Sentada sobre las babas que cubrían la mesa, no sabía qué hacer. Pensaba que sería terrible desobedecer al Señor Tanaka, pero no estoy segura de que hubiera tenido el valor de escupir si uno de los hombres no se hubiera echado a un lado y se hubiera sonado en el suelo. Tras ver aquello no pude soportar tener nada en la boca ni un minuto más, y escupí la sangre como el Señor Tanaka me había dicho. Todos los hombres se alejaron asqueados, salvo el ayudante del Señor Tanaka, que se llamaba Sugi.
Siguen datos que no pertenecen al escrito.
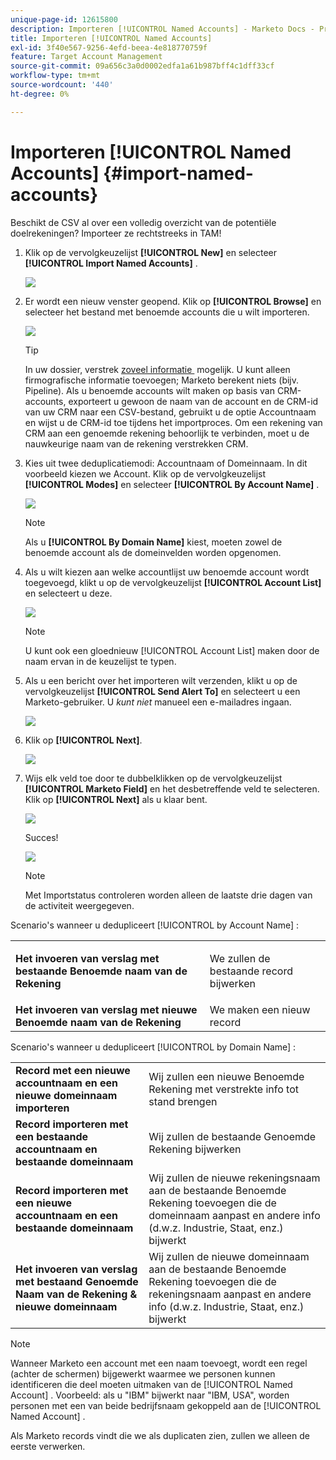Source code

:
 ```yaml
---
unique-page-id: 12615800
description: Importeren [!UICONTROL Named Accounts] - Marketo Docs - Productdocumentatie
title: Importeren [!UICONTROL Named Accounts]
exl-id: 3f40e567-9256-4efd-beea-4e818770759f
feature: Target Account Management
source-git-commit: 09a656c3a0d0002edfa1a61b987bff4c1dff33cf
workflow-type: tm+mt
source-wordcount: '440'
ht-degree: 0%

---
```


# Importeren [!UICONTROL Named Accounts] {#import-named-accounts}

Beschikt de CSV al over een volledig overzicht van de potentiële doelrekeningen? Importeer ze rechtstreeks in TAM!

1. Klik op de vervolgkeuzelijst **[!UICONTROL New]** en selecteer **[!UICONTROL Import Named Accounts]** .

   ![](assets/inaone.png)

1. Er wordt een nieuw venster geopend. Klik op **[!UICONTROL Browse]** en selecteer het bestand met benoemde accounts die u wilt importeren.

   ![](assets/inatwo.png)

   >[!TIP]
   >
   >In uw dossier, verstrek [&#x200B; zoveel informatie &#x200B;](/help/marketo/product-docs/target-account-management/target/named-accounts/named-account-overview.md#named-account-attributes) mogelijk. U kunt alleen firmografische informatie toevoegen; Marketo berekent niets (bijv. Pipeline). Als u benoemde accounts wilt maken op basis van CRM-accounts, exporteert u gewoon de naam van de account en de CRM-id van uw CRM naar een CSV-bestand, gebruikt u de optie Accountnaam en wijst u de CRM-id toe tijdens het importproces. Om een rekening van CRM aan een genoemde rekening behoorlijk te verbinden, moet u de nauwkeurige naam van de rekening verstrekken CRM.

1. Kies uit twee deduplicatiemodi: Accountnaam of Domeinnaam. In dit voorbeeld kiezen we Account. Klik op de vervolgkeuzelijst **[!UICONTROL Modes]** en selecteer **[!UICONTROL By Account Name]** .

   ![](assets/inathree.png)

   >[!NOTE]
   >
   >Als u **[!UICONTROL By Domain Name]** kiest, moeten zowel de benoemde account als de domeinvelden worden opgenomen.

1. Als u wilt kiezen aan welke accountlijst uw benoemde account wordt toegevoegd, klikt u op de vervolgkeuzelijst **[!UICONTROL Account List]** en selecteert u deze.

   ![](assets/inafour.png)

   >[!NOTE]
   >
   >U kunt ook een gloednieuw [!UICONTROL Account List] maken door de naam ervan in de keuzelijst te typen.

1. Als u een bericht over het importeren wilt verzenden, klikt u op de vervolgkeuzelijst **[!UICONTROL Send Alert To]** en selecteert u een Marketo-gebruiker. U _kunt niet_ manueel een e-mailadres ingaan.

   ![](assets/inafive-2.png)

1. Klik op **[!UICONTROL Next]**.

   ![](assets/inasix-2.png)

1. Wijs elk veld toe door te dubbelklikken op de vervolgkeuzelijst **[!UICONTROL Marketo Field]** en het desbetreffende veld te selecteren. Klik op **[!UICONTROL Next]** als u klaar bent.

   ![](assets/inaseven.png)

   Succes!

   ![](assets/inanine.png)

   >[!NOTE]
   >
   >Met Importstatus controleren worden alleen de laatste drie dagen van de activiteit weergegeven.

Scenario&#39;s wanneer u dedupliceert [!UICONTROL by Account Name] :

<table>
 <tbody>
  <tr>
   <td><strong>Het invoeren van verslag met bestaande <span class="uicontrol"> Benoemde naam van de Rekening </span></strong></td>
   <td><p>We zullen de bestaande record bijwerken</p></td>
  </tr>
  <tr>
   <td><strong>Het invoeren van verslag met nieuwe <span class="uicontrol"> Benoemde naam van de Rekening </span></strong></td>
   <td>We maken een nieuw record</td>
  </tr>
 </tbody>
</table>

Scenario&#39;s wanneer u dedupliceert [!UICONTROL by Domain Name] :

<table>
 <tbody>
  <tr>
   <td><strong>Record met een nieuwe accountnaam en een nieuwe domeinnaam importeren</strong></td>
   <td>Wij zullen een nieuwe <span class="uicontrol"> Benoemde Rekening </span> met verstrekte info tot stand brengen</td>
  </tr>
  <tr>
   <td><strong>Record importeren met een bestaande accountnaam en bestaande domeinnaam</strong></td>
   <td>Wij zullen de bestaande <span class="uicontrol"> Genoemde Rekening </span> bijwerken</td>
  </tr>
   <tr>
   <td><strong>Record importeren met een nieuwe accountnaam en een bestaande domeinnaam</strong></td>
   <td>Wij zullen de nieuwe rekeningsnaam aan de bestaande <span class="uicontrol"> Benoemde Rekening </span> toevoegen die de domeinnaam aanpast en andere info (d.w.z. Industrie, Staat, enz.) bijwerkt</td>
  </tr>
  <tr>
   <td><strong>Het invoeren van verslag met bestaand <span class="uicontrol"> Genoemde Naam van de Rekening </span> &amp; nieuwe domeinnaam</strong></td>
   <td>Wij zullen de nieuwe domeinnaam aan de bestaande <span class="uicontrol"> Benoemde Rekening </span> toevoegen die de rekeningsnaam aanpast en andere info (d.w.z. Industrie, Staat, enz.) bijwerkt</td>
  </tr>
 </tbody>
</table>

>[!NOTE]
>
>Wanneer Marketo een account met een naam toevoegt, wordt een regel (achter de schermen) bijgewerkt waarmee we personen kunnen identificeren die deel moeten uitmaken van de [!UICONTROL Named Account] . Voorbeeld: als u &quot;IBM&quot; bijwerkt naar &quot;IBM, USA&quot;, worden personen met een van beide bedrijfsnaam gekoppeld aan de [!UICONTROL Named Account] .

Als Marketo records vindt die we als duplicaten zien, zullen we alleen de eerste verwerken.
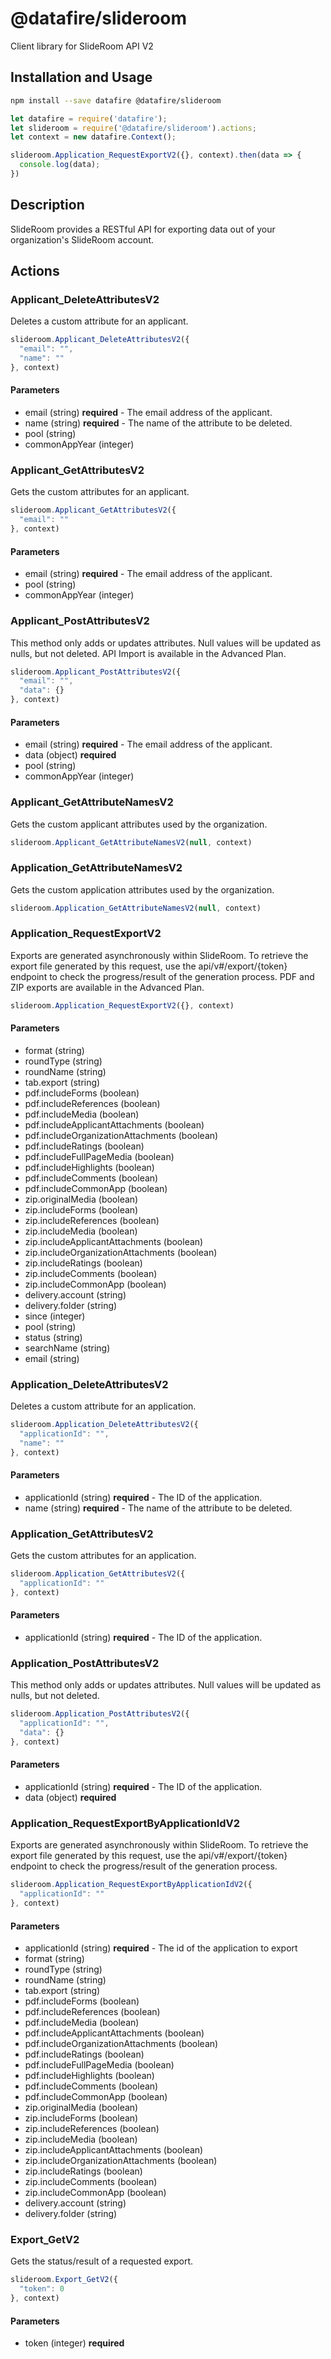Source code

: # @datafire/slideroom

Client library for SlideRoom API V2

## Installation and Usage
```bash
npm install --save datafire @datafire/slideroom
```

```js
let datafire = require('datafire');
let slideroom = require('@datafire/slideroom').actions;
let context = new datafire.Context();

slideroom.Application_RequestExportV2({}, context).then(data => {
  console.log(data);
})
```

## Description
SlideRoom provides a RESTful API for exporting data out of your organization's SlideRoom account.

## Actions
### Applicant_DeleteAttributesV2
Deletes a custom attribute for an applicant.


```js
slideroom.Applicant_DeleteAttributesV2({
  "email": "",
  "name": ""
}, context)
```

#### Parameters
* email (string) **required** - The email address of the applicant.
* name (string) **required** - The name of the attribute to be deleted.
* pool (string)
* commonAppYear (integer)

### Applicant_GetAttributesV2
Gets the custom attributes for an applicant.


```js
slideroom.Applicant_GetAttributesV2({
  "email": ""
}, context)
```

#### Parameters
* email (string) **required** - The email address of the applicant.
* pool (string)
* commonAppYear (integer)

### Applicant_PostAttributesV2
This method only adds or updates attributes. Null values will be updated as nulls, but not deleted. API Import is available in the Advanced Plan.


```js
slideroom.Applicant_PostAttributesV2({
  "email": "",
  "data": {}
}, context)
```

#### Parameters
* email (string) **required** - The email address of the applicant.
* data (object) **required**
* pool (string)
* commonAppYear (integer)

### Applicant_GetAttributeNamesV2
Gets the custom applicant attributes used by the organization.


```js
slideroom.Applicant_GetAttributeNamesV2(null, context)
```


### Application_GetAttributeNamesV2
Gets the custom application attributes used by the organization.


```js
slideroom.Application_GetAttributeNamesV2(null, context)
```


### Application_RequestExportV2
Exports are generated asynchronously within SlideRoom.  To retrieve the export file generated by this request, use the api/v#/export/{token} endpoint to check the progress/result of the generation process.
            PDF and ZIP exports are available in the Advanced Plan.


```js
slideroom.Application_RequestExportV2({}, context)
```

#### Parameters
* format (string)
* roundType (string)
* roundName (string)
* tab.export (string)
* pdf.includeForms (boolean)
* pdf.includeReferences (boolean)
* pdf.includeMedia (boolean)
* pdf.includeApplicantAttachments (boolean)
* pdf.includeOrganizationAttachments (boolean)
* pdf.includeRatings (boolean)
* pdf.includeFullPageMedia (boolean)
* pdf.includeHighlights (boolean)
* pdf.includeComments (boolean)
* pdf.includeCommonApp (boolean)
* zip.originalMedia (boolean)
* zip.includeForms (boolean)
* zip.includeReferences (boolean)
* zip.includeMedia (boolean)
* zip.includeApplicantAttachments (boolean)
* zip.includeOrganizationAttachments (boolean)
* zip.includeRatings (boolean)
* zip.includeComments (boolean)
* zip.includeCommonApp (boolean)
* delivery.account (string)
* delivery.folder (string)
* since (integer)
* pool (string)
* status (string)
* searchName (string)
* email (string)

### Application_DeleteAttributesV2
Deletes a custom attribute for an application.


```js
slideroom.Application_DeleteAttributesV2({
  "applicationId": "",
  "name": ""
}, context)
```

#### Parameters
* applicationId (string) **required** - The ID of the application.
* name (string) **required** - The name of the attribute to be deleted.

### Application_GetAttributesV2
Gets the custom attributes for an application.


```js
slideroom.Application_GetAttributesV2({
  "applicationId": ""
}, context)
```

#### Parameters
* applicationId (string) **required** - The ID of the application.

### Application_PostAttributesV2
This method only adds or updates attributes. Null values will be updated as nulls, but not deleted.


```js
slideroom.Application_PostAttributesV2({
  "applicationId": "",
  "data": {}
}, context)
```

#### Parameters
* applicationId (string) **required** - The ID of the application.
* data (object) **required**

### Application_RequestExportByApplicationIdV2
Exports are generated asynchronously within SlideRoom.  To retrieve the export file generated by this request, use the api/v#/export/{token} endpoint to check the progress/result of the generation process.


```js
slideroom.Application_RequestExportByApplicationIdV2({
  "applicationId": ""
}, context)
```

#### Parameters
* applicationId (string) **required** - The id of the application to export
* format (string)
* roundType (string)
* roundName (string)
* tab.export (string)
* pdf.includeForms (boolean)
* pdf.includeReferences (boolean)
* pdf.includeMedia (boolean)
* pdf.includeApplicantAttachments (boolean)
* pdf.includeOrganizationAttachments (boolean)
* pdf.includeRatings (boolean)
* pdf.includeFullPageMedia (boolean)
* pdf.includeHighlights (boolean)
* pdf.includeComments (boolean)
* pdf.includeCommonApp (boolean)
* zip.originalMedia (boolean)
* zip.includeForms (boolean)
* zip.includeReferences (boolean)
* zip.includeMedia (boolean)
* zip.includeApplicantAttachments (boolean)
* zip.includeOrganizationAttachments (boolean)
* zip.includeRatings (boolean)
* zip.includeComments (boolean)
* zip.includeCommonApp (boolean)
* delivery.account (string)
* delivery.folder (string)

### Export_GetV2
Gets the status/result of a requested export.


```js
slideroom.Export_GetV2({
  "token": 0
}, context)
```

#### Parameters
* token (integer) **required**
El Señor Tanaka le dijo que fuera a buscar al doctor Miura.
– No sé dónde encontrarlo -dijo Sugi, aunque para mí que lo que realmente quería decir era que no le apetecía ir.
Yo le dije al Señor Tanaka que el doctor había pasado por nuestra casa hacia unos minutos.
– ¿Dónde está tu casa? -me preguntó el Señor Tanaka.
– Es la casita piripi que está encima del acantilado.
– ¿Qué es eso de «casita piripi»?
– Es la que está inclinada, como si hubiera bebido demasiado.